— Prompt —
The lines from the beginning of the records below through the one holding "## Game state analysys" are to be copied exactly; leave the pictures out.

Segment Start: Data to examine

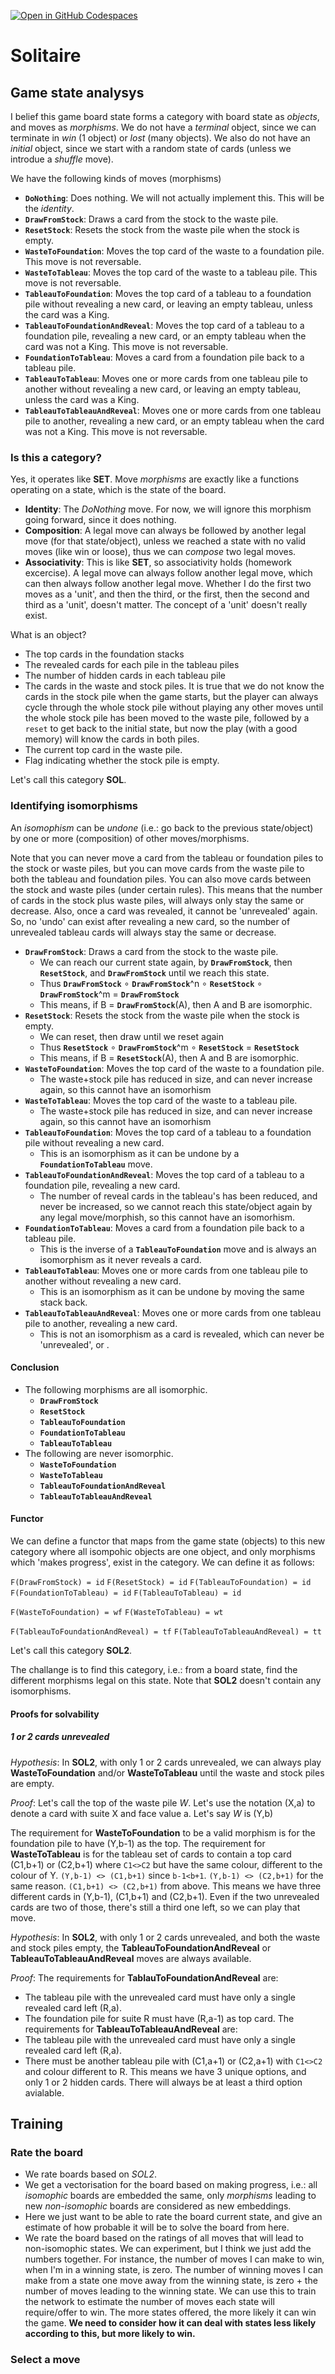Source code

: [![Open in GitHub Codespaces](https://github.com/codespaces/badge.svg)](https://codespaces.new/ddlindeque/solitaire)

# Solitaire

## Game state analysys

I belief this game board state forms a category with board state as *objects*, and moves as *morphisms*. We do not have a *terminal* object, since we can terminate in *win* (1 object) or *lost* (many objects). We also do not have an *initial* object, since we start with a random state of cards (unless we introdue a *shuffle* move).

We have the following kinds of moves (morphisms)

*   **`DoNothing`**: Does nothing. We will not actually implement this. This will be the *identity*.
*   **`DrawFromStock`**: Draws a card from the stock to the waste pile.
*   **`ResetStock`**: Resets the stock from the waste pile when the stock is empty.
*   **`WasteToFoundation`**: Moves the top card of the waste to a foundation pile. This move is not reversable.
*   **`WasteToTableau`**: Moves the top card of the waste to a tableau pile. This move is not reversable.
*   **`TableauToFoundation`**: Moves the top card of a tableau to a foundation pile without revealing a new card, or leaving an empty tableau, unless the card was a King.
*   **`TableauToFoundationAndReveal`**: Moves the top card of a tableau to a foundation pile, revealing a new card, or an empty tableau when the card was not a King. This move is not reversable.
*   **`FoundationToTableau`**: Moves a card from a foundation pile back to a tableau pile.
*   **`TableauToTableau`**: Moves one or more cards from one tableau pile to another without revealing a new card, or leaving an empty tableau, unless the card was a King.
*   **`TableauToTableauAndReveal`**: Moves one or more cards from one tableau pile to another, revealing a new card, or an empty tableau when the card was not a King. This move is not reversable.

### Is this a category?

Yes, it operates like **SET**. Move *morphisms* are exactly like a functions operating on a state, which is the state of the board.
* **Identity**: The *DoNothing* move. For now, we will ignore this morphism going forward, since it does nothing.
* **Composition**: A legal move can always be followed by another legal move (for that state/object), unless we reached a state with no valid moves (like win or loose), thus we can *compose* two legal moves.
* **Associativity**: This is like **SET**, so associativity holds (homework excercise). A legal move can always follow another legal move, which can then always follow another legal move. Whether I do the first two moves as a 'unit', and then the third, or the first, then the second and third as a 'unit', doesn't matter. The concept of a 'unit' doesn't really exist.

What is an object?
* The top cards in the foundation stacks
* The revealed cards for each pile in the tableau piles
* The number of hidden cards in each tableau pile
* The cards in the waste and stock piles. It is true that we do not know the cards in the stock pile when the game starts, but the player can always cycle through the whole stock pile without playing any other moves until the whole stock pile has been moved to the waste pile, followed by a `reset` to get back to the initial state, but now the play (with a good memory) will know the cards in both piles.
* The current top card in the waste pile.
* Flag indicating whether the stock pile is empty.

Let's call this category **SOL**.

### Identifying isomorphisms

An *isomophism* can be *undone* (i.e.: go back to the previous state/object) by one or more (composition) of other moves/morphisms.

Note that you can never move a card from the tableau or foundation piles to the stock or waste piles, but you can move cards from the waste pile to both the tableau and foundation piles. You can also move cards between the stock and waste piles (under certain rules). This means that the number of cards in the stock plus waste piles, will always only stay the same or decrease. Also, once a card was revealed, it cannot be 'unrevealed' again. So, no 'undo' can exist after revealing a new card, so the number of unrevealed tableau cards will always stay the same or decrease.

*   **`DrawFromStock`**: Draws a card from the stock to the waste pile.  
    * We can reach our current state again, by **`DrawFromStock`**, then **`ResetStock`**, and **`DrawFromStock`** until we reach this state.  
    * Thus **`DrawFromStock`** ∘ **`DrawFromStock`**^n ∘ **`ResetStock`** ∘ **`DrawFromStock`**^m = **`DrawFromStock`**  
    * This means, if B = **`DrawFromStock`**(A), then A and B are isomorphic.  
*   **`ResetStock`**: Resets the stock from the waste pile when the stock is empty.
    * We can reset, then draw until we reset again
    * Thus **`ResetStock`** ∘ **`DrawFromStock`**^m ∘ **`ResetStock`** = **`ResetStock`**
    * This means, if B = **`ResetStock`**(A), then A and B are isomorphic.
*   **`WasteToFoundation`**: Moves the top card of the waste to a foundation pile.
    * The waste+stock pile has reduced in size, and can never increase again, so this cannot have an isomorhism
*   **`WasteToTableau`**: Moves the top card of the waste to a tableau pile.
    * The waste+stock pile has reduced in size, and can never increase again, so this cannot have an isomorhism
*   **`TableauToFoundation`**: Moves the top card of a tableau to a foundation pile without revealing a new card.
    * This is an isomorphism as it can be undone by a **`FoundationToTableau`** move.
*   **`TableauToFoundationAndReveal`**: Moves the top card of a tableau to a foundation pile, revealing a new card.
    * The number of reveal cards in the tableau's has been reduced, and never be increased, so we cannot reach this state/object again by any legal move/morphish, so this cannot have an isomorhism.
*   **`FoundationToTableau`**: Moves a card from a foundation pile back to a tableau pile.
    * This is the inverse of a **`TableauToFoundation`** move and is always an isomorphism as it never reveals a card.
*   **`TableauToTableau`**: Moves one or more cards from one tableau pile to another without revealing a new card.
    * This is an isomorphism as it can be undone by moving the same stack back.
*   **`TableauToTableauAndReveal`**: Moves one or more cards from one tableau pile to another, revealing a new card.
    * This is not an isomorphism as a card is revealed, which can never be 'unrevealed', or .

#### Conclusion

* The following morphisms are all isomorphic.
    * **`DrawFromStock`**
    * **`ResetStock`**
    * **`TableauToFoundation`**
    * **`FoundationToTableau`**
    * **`TableauToTableau`**
* The following are never isomorphic.
    * **`WasteToFoundation`**
    * **`WasteToTableau`**
    * **`TableauToFoundationAndReveal`**
    * **`TableauToTableauAndReveal`**

#### Functor

We can define a functor that maps from the game state (objects) to this new category where all isompohic objects are one object, and only morphisms which 'makes progress', exist in the category. We can define it as follows:

`F(DrawFromStock) = id`
`F(ResetStock) = id`
`F(TableauToFoundation) = id`
`F(FoundationToTableau) = id`
`F(TableauToTableau) = id`

`F(WasteToFoundation) = wf`
`F(WasteToTableau) = wt`

`F(TableauToFoundationAndReveal) = tf`
`F(TableauToTableauAndReveal) = tt`

Let's call this category **SOL2**.

The challange is to find this category, i.e.: from a board state, find the different morphisms legal on this state. Note that **SOL2** doesn't contain any isomorphisms.

#### Proofs for solvability

##### 1 or 2 cards unrevealed

*Hypothesis*:
In **SOL2**, with only 1 or 2 cards unrevealed, we can always play **WasteToFoundation** and/or **WasteToTableau** until the waste and stock piles are empty.

*Proof*:
Let's call the top of the waste pile *W*.
Let's use the notation (X,a) to denote a card with suite X and face value a.
Let's say *W* is (Y,b)

The requirement for **WasteToFoundation** to be a valid morphism is for the foundation pile to have (Y,b-1) as the top.
The requirement for **WasteToTableau** is for the tableau set of cards to contain a top card (C1,b+1) or (C2,b+1) where `C1<>C2` but have the same colour, different to the colour of Y.
`(Y,b-1) <> (C1,b+1)` since `b-1<b+1`.
`(Y,b-1) <> (C2,b+1)` for the same reason.
`(C1,b+1) <> (C2,b+1)` from above.
This means we have three different cards in (Y,b-1), (C1,b+1) and (C2,b+1). Even if the two unrevealed cards are two of those, there's still a third one left, so we can play that move.

*Hypothesis*:
In **SOL2**, with only 1 or 2 cards unrevealed, and both the waste and stock piles empty, the **TableauToFoundationAndReveal** or **TableauToTableauAndReveal** moves are always available.

*Proof*:
The requirements for **TablauToFoundationAndReveal** are:
* The tableau pile with the unrevealed card must have only a single revealed card left (R,a).
* The foundation pile for suite R must have (R,a-1) as top card.
The requirements for **TableauToTableauAndReveal** are:
* The tableau pile with the unrevealed card must have only a single revealed card left (R,a).
* There must be another tableau pile with (C1,a+1) or (C2,a+1) with `C1<>C2` and colour different to R.
This means we have 3 unique options, and only 1 or 2 hidden cards. There will always be at least a third option avialable.


## Training

### Rate the board

* We rate boards based on *SOL2*.
* We get a vectorisation for the board based on making progress, i.e.: all *isomophic* boards are embedded the same, only *morphisms* leading to new *non-isomophic* boards are considered as new embeddings.
* Here we just want to be able to rate the board current state, and give an estimate of how probable it will be to solve the board from here.
* We rate the board based on the ratings of all moves that will lead to non-isomophic states. We can experiment, but I think we just add the numbers together. For instance, the number of moves I can make to win, when I'm in a winning state, is zero. The number of winning moves I can make from a state one move away from the winning state, is zero + the number of moves leading to the winning state. We can use this to train the network to estimate the number of moves each state will require/offer to win. The more states offered, the more likely it can win the game. **We need to consider how it can deal with states less likely according to this, but more likely to win.**


### Select a move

Segment End: Data to examine

— Output for this task —
Source code

: [![Open in GitHub Codespaces](https://github.com/codespaces/badge.svg)](https://codespaces.new/ddlindeque/solitaire)

# Solitaire

## Game state analysys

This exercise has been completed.